What many people don’t know is that wireless service depends on fiber optic lines for the majority of its data transmission. The “wireless” part is just the very end of the line, from tower/antenna to the user’s device, and in the case of 5G this is often just 1,000 feet or less because the range of 5G is so short. These fiber optic lines only benefit the wireless companies, even though it would be easy (and relatively inexpensive) to extend the lines to nearby homes to give them direct access, freeing each family from being overly reliant on wireless services.

Local, state-based landline utilities are usually provided by the same big telecoms that also provide wireless, although they technically have an “affiliate” relationship. For example, Verizon NY (which provides New York’s local phone service) and Verizon Wireless are affiliates, basically controlled by the same company, Verizon. This makes it easy to fudge profits and expenses to make things look a certain way. You may have heard that “local phone service and wireline internet are unprofitable” compared to the highly profitable wireless services. This is completely inaccurate, and only due to letting “local phone services” pay for the entire backhaul that wireless service depends on. It gives the false impression to the public that wireless is more profitable, and therefore a better option to rely on for our connectivity needs.

If 5G wireless had to pay its own infrastructure expenses, it literally could not fund itself, by a long shot.  


Who Dares To Sue the FCC?

The Irregulators are an independent consortium of senior telecom experts, analysts, forensic auditors, and lawyers who are former senior staffers from the FCC, state advocates and Attorneys General Office experts and lawyers, as well as former telco consultants. Members of the group have been working together, in different configurations, since 1999.

Bruce Kushnick and Scott McCullough are the primary spokespeople of the Irregulators.

Bruce has been a telecom analyst for over 30 years, and has been involved in several important technology upgrades over the decades, including touchtone phone, caller ID and voice message capabilities. His newest tome of a book (581 pages!) is freely available to download and read, called “The Book of Broken Promises: $400 Billion Broadband Scandal & Free the Net”, and is the third writing in a related trilogy. He writes the many extensive articles detailing this issue and court case, and is the face of all the other consumer advocacy work they are doing to ensure fair play by the telecoms and the FCC.

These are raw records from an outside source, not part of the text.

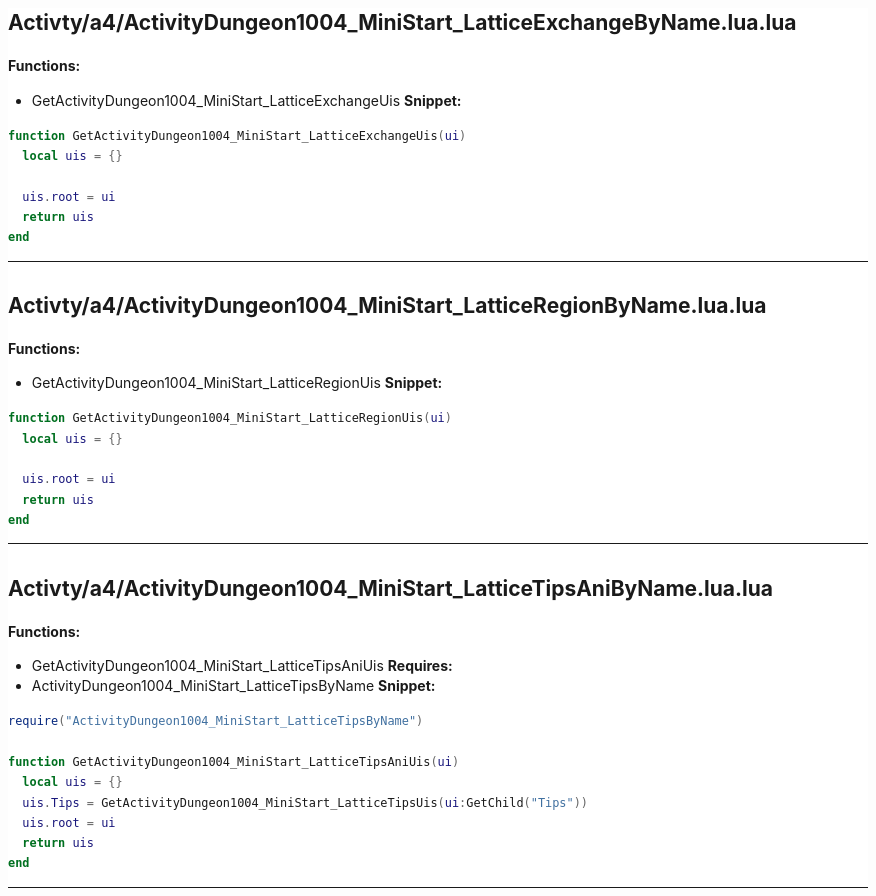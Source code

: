 
## Activty/a4/ActivityDungeon1004_MiniStart_LatticeExchangeByName.lua.lua
**Functions:**
- GetActivityDungeon1004_MiniStart_LatticeExchangeUis
**Snippet:**
```lua
function GetActivityDungeon1004_MiniStart_LatticeExchangeUis(ui)
  local uis = {}
  
  uis.root = ui
  return uis
end
```

---

## Activty/a4/ActivityDungeon1004_MiniStart_LatticeRegionByName.lua.lua
**Functions:**
- GetActivityDungeon1004_MiniStart_LatticeRegionUis
**Snippet:**
```lua
function GetActivityDungeon1004_MiniStart_LatticeRegionUis(ui)
  local uis = {}
  
  uis.root = ui
  return uis
end
```

---

## Activty/a4/ActivityDungeon1004_MiniStart_LatticeTipsAniByName.lua.lua
**Functions:**
- GetActivityDungeon1004_MiniStart_LatticeTipsAniUis
**Requires:**
- ActivityDungeon1004_MiniStart_LatticeTipsByName
**Snippet:**
```lua
require("ActivityDungeon1004_MiniStart_LatticeTipsByName")

function GetActivityDungeon1004_MiniStart_LatticeTipsAniUis(ui)
  local uis = {}
  uis.Tips = GetActivityDungeon1004_MiniStart_LatticeTipsUis(ui:GetChild("Tips"))
  uis.root = ui
  return uis
end
```

---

Scott is the highly educated and experienced cutthroat attorney who took the FCC head on in this court case. His practice focuses on communications, computer and internet law and regulation, with an emphasis on representation of consumers and small competitive and new technology application and service providers. He has unparalleled knowledge and experience relating to those places where technology and regulation intersect – and often collide.

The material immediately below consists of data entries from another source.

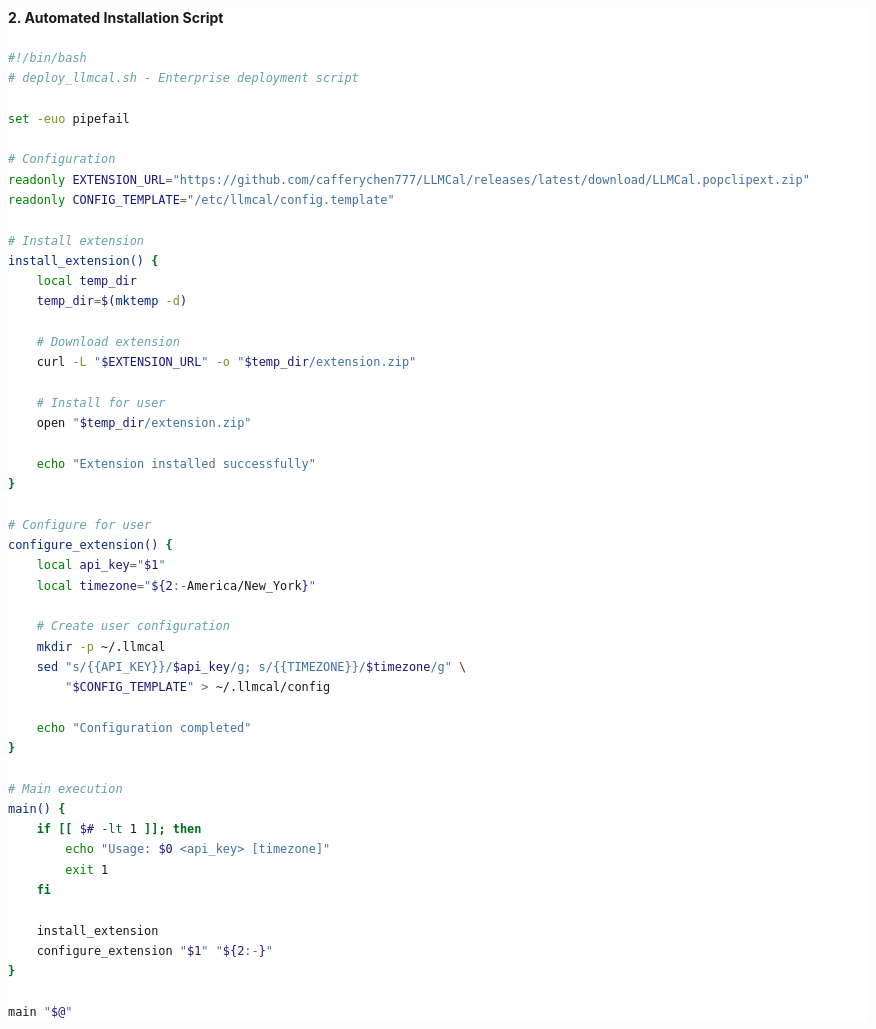 #### 2. Automated Installation Script
```bash
#!/bin/bash
# deploy_llmcal.sh - Enterprise deployment script

set -euo pipefail

# Configuration
readonly EXTENSION_URL="https://github.com/cafferychen777/LLMCal/releases/latest/download/LLMCal.popclipext.zip"
readonly CONFIG_TEMPLATE="/etc/llmcal/config.template"

# Install extension
install_extension() {
    local temp_dir
    temp_dir=$(mktemp -d)
    
    # Download extension
    curl -L "$EXTENSION_URL" -o "$temp_dir/extension.zip"
    
    # Install for user
    open "$temp_dir/extension.zip"
    
    echo "Extension installed successfully"
}

# Configure for user
configure_extension() {
    local api_key="$1"
    local timezone="${2:-America/New_York}"
    
    # Create user configuration
    mkdir -p ~/.llmcal
    sed "s/{{API_KEY}}/$api_key/g; s/{{TIMEZONE}}/$timezone/g" \
        "$CONFIG_TEMPLATE" > ~/.llmcal/config
    
    echo "Configuration completed"
}

# Main execution
main() {
    if [[ $# -lt 1 ]]; then
        echo "Usage: $0 <api_key> [timezone]"
        exit 1
    fi
    
    install_extension
    configure_extension "$1" "${2:-}"
}

main "$@"
```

Scott’s participation in this case is especially relevant, as he just signed on as an attorney in the other FCC lawsuit by the Children’s Health Defense, focused on the FCC’s obsolete wireless “health guidelines”, which we discussed in a previous article.  


A Step In the Right Direction: The Irregulators Freed the States From the FCC

Almost a year after the Irregulators challenged the FCC in the DC Court of Appeals about the FCC’s cost accounting rules and formulas, the Court issued an opinion that opens the door for the next stage of the Irregulators’ plan. The Court essentially stated that this fight cannot be fought in a Federal court, and remitted power over this issue to the state jurisdictions. They basically gave each state permission to demand correction of the fraudulent accounting of their own local services, and pursue these lost funds. This officially closed the FCC lawsuit through the DC Court of Appeals, which was what the Irregulators were hoping would happen.

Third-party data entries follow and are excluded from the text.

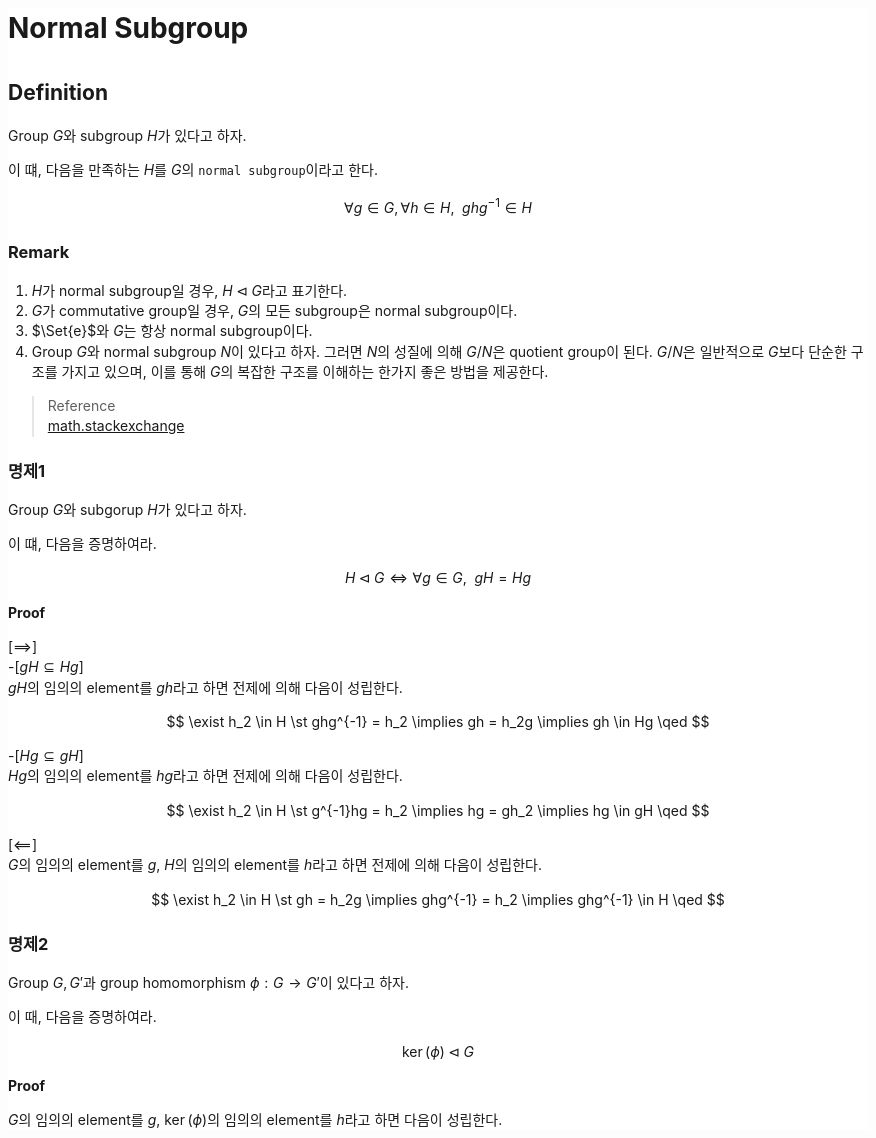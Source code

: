 # Normal Subgroup

## Definition
Group $G$와 subgroup $H$가 있다고 하자.

이 떄, 다음을 만족하는 $H$를 $G$의 `normal subgroup`이라고 한다.

$$ \forall g \in G, \forall h \in H, \enspace ghg^{-1} \in H $$

### Remark
1. $H$가 normal subgroup일 경우, $H \lhd G$라고 표기한다.
2. $G$가 commutative group일 경우, $G$의 모든 subgroup은 normal subgroup이다.
3. $\Set{e}$와 $G$는 항상 normal subgroup이다.
4. Group $G$와 normal subgroup $N$이 있다고 하자. 그러면 $N$의 성질에 의해 $G/N$은 quotient group이 된다. $G/N$은 일반적으로 $G$보다 단순한 구조를 가지고 있으며, 이를 통해 $G$의 복잡한 구조를 이해하는 한가지 좋은 방법을 제공한다.

> Reference  
> [math.stackexchange](https://math.stackexchange.com/questions/2626414/importance-of-normal-subgroups)

### 명제1
Group $G$와 subgorup $H$가 있다고 하자.

이 떄, 다음을 증명하여라.

$$ H \lhd G \iff \forall g \in G, \enspace gH = Hg $$

**Proof**

[$\implies$]  
-[$gH \subseteq Hg$]  
$gH$의 임의의 element를 $gh$라고 하면 전제에 의해 다음이 성립한다.

$$ \exist h_2 \in H \st ghg^{-1} = h_2 \implies gh = h_2g \implies gh \in Hg \qed $$

-[$Hg \subseteq gH$]  
$Hg$의 임의의 element를 $hg$라고 하면 전제에 의해 다음이 성립한다.

$$ \exist h_2 \in H \st g^{-1}hg = h_2 \implies hg = gh_2 \implies hg \in gH \qed $$

[$\impliedby$]  
$G$의 임의의 element를 $g$, $H$의 임의의 element를 $h$라고 하면 전제에 의해 다음이 성립한다.

$$ \exist h_2 \in H \st gh = h_2g \implies ghg^{-1} = h_2 \implies ghg^{-1} \in H \qed $$

### 명제2
Group $G,G'$과 group homomorphism $\phi:G\rightarrow G'$이 있다고 하자.

이 때, 다음을 증명하여라.

$$ \ker(\phi) \lhd G $$

**Proof**

$G$의 임의의 element를 $g$, $\ker(\phi)$의 임의의 element를 $h$라고 하면 다음이 성립한다.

The next step for the Irregulators is letting each state know that their hands are no longer tied by FCC “rules”, and that they can (and should!) go after the misappropriated funds, and ensure that they are used to complete the long overdue buildout of local high speed internet to ALL residences.

If most or every state jumps on this and decides to do it (once they are informed that they have the power to do so), this will retract massive amounts of wrongly placed funding from 5G. This will be a very good thing, as 5G implementation has been extremely rushed, barreling over and ignoring the many concerns of local municipalities and residents, from health concerns for humans, animals and the environment, to aesthetic issues relating to intrusively placed 5G infrastructure reducing property values. Slowing down the illegitimate funds for 5G will force the FCC and telecoms to face the health issues involved that they have been blatantly ignoring as they are singly focused on implementing their technology as fast as possible. It will also force them to find a legitimate and fair way to fund their wireless pursuits.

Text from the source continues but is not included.